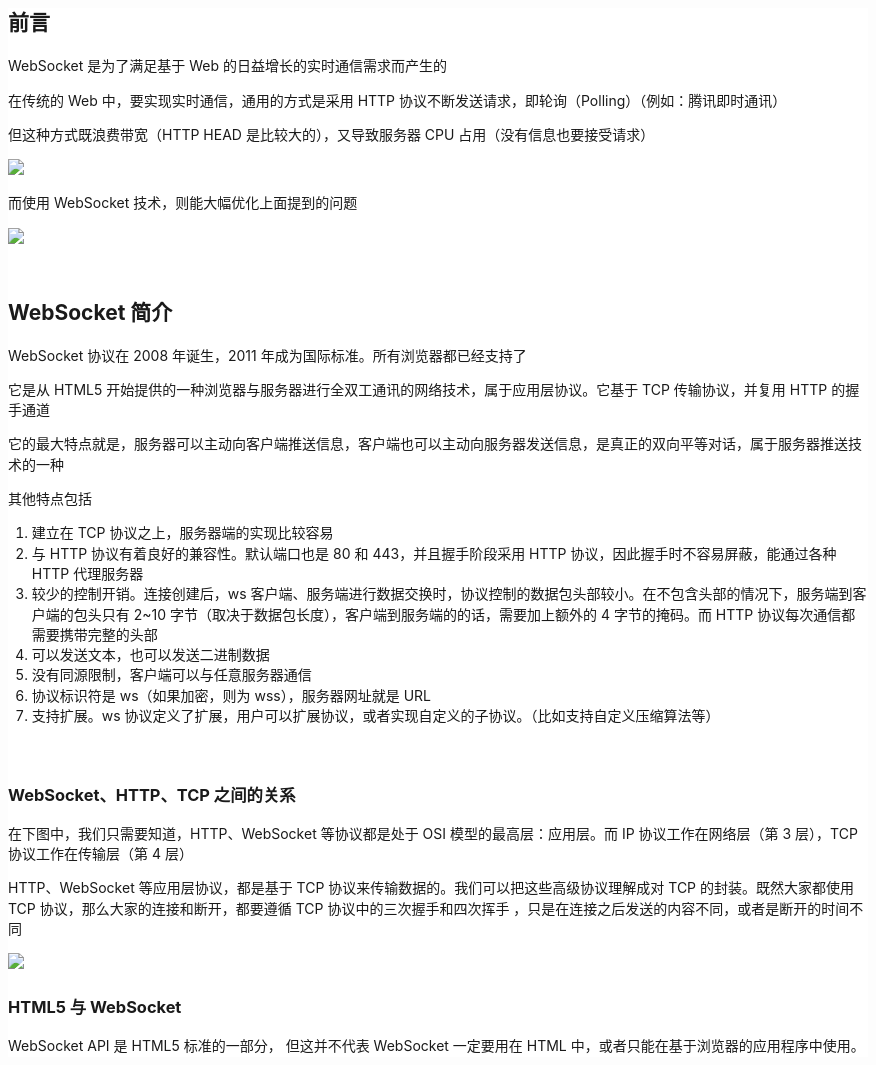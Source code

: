 ## 前言

WebSocket 是为了满足基于 Web 的日益增长的实时通信需求而产生的

在传统的 Web 中，要实现实时通信，通用的方式是采用 HTTP 协议不断发送请求，即轮询（Polling）（例如：腾讯即时通讯）

但这种方式既浪费带宽（HTTP HEAD 是比较大的），又导致服务器 CPU 占用（没有信息也要接受请求）

<img src="https://qiniu-image.qtshe.com/1DCFA02E03F13A.png" width="600" style="float:left;" />

<br />

而使用 WebSocket 技术，则能大幅优化上面提到的问题

<img src="https://qiniu-image.qtshe.com/2DCFA02E03F13A.png" width="600" style="float:left;" />

<br />

<br />

## WebSocket 简介

WebSocket 协议在 2008 年诞生，2011 年成为国际标准。所有浏览器都已经支持了

它是从 HTML5 开始提供的一种浏览器与服务器进行全双工通讯的网络技术，属于应用层协议。它基于 TCP 传输协议，并复用 HTTP 的握手通道

它的最大特点就是，服务器可以主动向客户端推送信息，客户端也可以主动向服务器发送信息，是真正的双向平等对话，属于服务器推送技术的一种

其他特点包括

1. 建立在 TCP 协议之上，服务器端的实现比较容易
2. 与 HTTP 协议有着良好的兼容性。默认端口也是 80 和 443，并且握手阶段采用 HTTP 协议，因此握手时不容易屏蔽，能通过各种 HTTP 代理服务器
3. 较少的控制开销。连接创建后，ws 客户端、服务端进行数据交换时，协议控制的数据包头部较小。在不包含头部的情况下，服务端到客户端的包头只有 2~10 字节（取决于数据包长度），客户端到服务端的的话，需要加上额外的 4 字节的掩码。而 HTTP 协议每次通信都需要携带完整的头部
4. 可以发送文本，也可以发送二进制数据
5. 没有同源限制，客户端可以与任意服务器通信
6. 协议标识符是 ws（如果加密，则为 wss），服务器网址就是 URL
7. 支持扩展。ws 协议定义了扩展，用户可以扩展协议，或者实现自定义的子协议。（比如支持自定义压缩算法等）

<br />

### WebSocket、HTTP、TCP 之间的关系

在下图中，我们只需要知道，HTTP、WebSocket 等协议都是处于 OSI 模型的最高层：应用层。而 IP 协议工作在网络层（第 3 层），TCP 协议工作在传输层（第 4 层）

HTTP、WebSocket 等应用层协议，都是基于 TCP 协议来传输数据的。我们可以把这些高级协议理解成对 TCP 的封装。既然大家都使用 TCP 协议，那么大家的连接和断开，都要遵循 TCP 协议中的三次握手和四次挥手 ，只是在连接之后发送的内容不同，或者是断开的时间不同

<img src="https://qiniu-image.qtshe.com/3DCFA02E03F13A.png" width="800" style="float:left;" />

<br />

### HTML5 与 WebSocket

WebSocket API 是 HTML5 标准的一部分， 但这并不代表 WebSocket 一定要用在 HTML 中，或者只能在基于浏览器的应用程序中使用。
***
**EXERCISE DETAILS**
Return every line from the material that contains the word "width".

**SOLUTION FOR THIS PROBLEM**
<img src="https://qiniu-image.qtshe.com/1DCFA02E03F13A.png" width="600" style="float:left;" />
<img src="https://qiniu-image.qtshe.com/2DCFA02E03F13A.png" width="600" style="float:left;" />
<img src="https://qiniu-image.qtshe.com/3DCFA02E03F13A.png" width="800" style="float:left;" />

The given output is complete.